■ **Task requirements**
Among the entries below, take the line with "11:00 am EST - Learning Scala" and the line with "header to the file", and output them and every line between them exactly, with nothing else.

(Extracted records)

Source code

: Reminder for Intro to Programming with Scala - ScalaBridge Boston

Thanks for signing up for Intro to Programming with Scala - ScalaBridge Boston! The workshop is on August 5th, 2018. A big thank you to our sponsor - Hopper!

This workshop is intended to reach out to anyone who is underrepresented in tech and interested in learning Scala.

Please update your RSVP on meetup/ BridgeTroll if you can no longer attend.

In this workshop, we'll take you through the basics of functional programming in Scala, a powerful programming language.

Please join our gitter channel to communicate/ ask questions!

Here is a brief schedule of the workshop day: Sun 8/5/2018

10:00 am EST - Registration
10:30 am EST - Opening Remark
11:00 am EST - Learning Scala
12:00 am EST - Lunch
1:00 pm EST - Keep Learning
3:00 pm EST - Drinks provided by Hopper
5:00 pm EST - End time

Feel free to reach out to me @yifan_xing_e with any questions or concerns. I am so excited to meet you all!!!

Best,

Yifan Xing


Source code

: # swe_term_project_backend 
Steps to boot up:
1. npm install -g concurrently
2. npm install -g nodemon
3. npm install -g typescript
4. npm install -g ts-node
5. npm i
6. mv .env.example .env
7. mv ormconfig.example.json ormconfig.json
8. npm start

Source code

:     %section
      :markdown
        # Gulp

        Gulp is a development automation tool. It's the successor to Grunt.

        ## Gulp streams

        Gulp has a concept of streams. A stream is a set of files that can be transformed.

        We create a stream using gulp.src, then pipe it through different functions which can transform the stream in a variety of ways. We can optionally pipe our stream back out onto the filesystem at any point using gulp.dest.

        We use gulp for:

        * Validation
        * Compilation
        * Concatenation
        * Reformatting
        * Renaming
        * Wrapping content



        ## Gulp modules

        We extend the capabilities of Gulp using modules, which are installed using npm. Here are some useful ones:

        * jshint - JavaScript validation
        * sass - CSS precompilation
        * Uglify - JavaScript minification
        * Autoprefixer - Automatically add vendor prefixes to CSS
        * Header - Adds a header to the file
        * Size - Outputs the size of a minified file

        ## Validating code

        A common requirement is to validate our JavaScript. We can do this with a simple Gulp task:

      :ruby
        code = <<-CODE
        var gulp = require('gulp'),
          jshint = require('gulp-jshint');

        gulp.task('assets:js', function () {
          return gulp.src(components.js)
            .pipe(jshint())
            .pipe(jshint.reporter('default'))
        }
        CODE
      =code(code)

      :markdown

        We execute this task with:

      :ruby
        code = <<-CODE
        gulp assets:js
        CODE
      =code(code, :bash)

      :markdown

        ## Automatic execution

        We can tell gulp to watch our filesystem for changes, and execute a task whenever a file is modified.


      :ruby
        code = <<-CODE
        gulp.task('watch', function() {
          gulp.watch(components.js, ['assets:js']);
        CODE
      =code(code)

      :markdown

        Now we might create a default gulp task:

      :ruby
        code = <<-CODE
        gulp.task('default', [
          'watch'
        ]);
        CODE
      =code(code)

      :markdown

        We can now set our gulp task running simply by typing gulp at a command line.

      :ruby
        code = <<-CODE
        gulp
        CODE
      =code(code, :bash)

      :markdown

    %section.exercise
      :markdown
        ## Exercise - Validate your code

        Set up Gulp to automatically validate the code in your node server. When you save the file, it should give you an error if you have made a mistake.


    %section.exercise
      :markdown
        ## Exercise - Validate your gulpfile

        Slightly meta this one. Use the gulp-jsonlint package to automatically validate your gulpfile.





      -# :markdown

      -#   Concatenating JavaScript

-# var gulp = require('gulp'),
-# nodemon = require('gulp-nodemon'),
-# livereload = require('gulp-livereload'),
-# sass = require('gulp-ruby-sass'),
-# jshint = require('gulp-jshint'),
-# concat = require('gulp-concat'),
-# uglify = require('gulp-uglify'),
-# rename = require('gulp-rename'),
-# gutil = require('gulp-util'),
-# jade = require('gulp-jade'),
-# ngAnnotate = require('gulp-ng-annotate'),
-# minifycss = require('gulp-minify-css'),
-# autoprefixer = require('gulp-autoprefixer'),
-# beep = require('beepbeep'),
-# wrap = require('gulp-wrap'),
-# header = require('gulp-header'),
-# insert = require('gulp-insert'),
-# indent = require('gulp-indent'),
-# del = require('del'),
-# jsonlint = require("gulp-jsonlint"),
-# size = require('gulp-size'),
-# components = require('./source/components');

■ **Solution to this exercise**
11:00 am EST - Learning Scala
12:00 am EST - Lunch
1:00 pm EST - Keep Learning
3:00 pm EST - Drinks provided by Hopper
5:00 pm EST - End time

Feel free to reach out to me @yifan_xing_e with any questions or concerns. I am so excited to meet you all!!!

Best,

Yifan Xing


Source code

: # swe_term_project_backend 
Steps to boot up:
1. npm install -g concurrently
2. npm install -g nodemon
3. npm install -g typescript
4. npm install -g ts-node
5. npm i
6. mv .env.example .env
7. mv ormconfig.example.json ormconfig.json
8. npm start

Source code

:     %section
      :markdown
        # Gulp

        Gulp is a development automation tool. It's the successor to Grunt.

        ## Gulp streams

        Gulp has a concept of streams. A stream is a set of files that can be transformed.

        We create a stream using gulp.src, then pipe it through different functions which can transform the stream in a variety of ways. We can optionally pipe our stream back out onto the filesystem at any point using gulp.dest.

        We use gulp for:

        * Validation
        * Compilation
        * Concatenation
        * Reformatting
        * Renaming
        * Wrapping content



        ## Gulp modules

        We extend the capabilities of Gulp using modules, which are installed using npm. Here are some useful ones:

        * jshint - JavaScript validation
        * sass - CSS precompilation
        * Uglify - JavaScript minification
        * Autoprefixer - Automatically add vendor prefixes to CSS
        * Header - Adds a header to the file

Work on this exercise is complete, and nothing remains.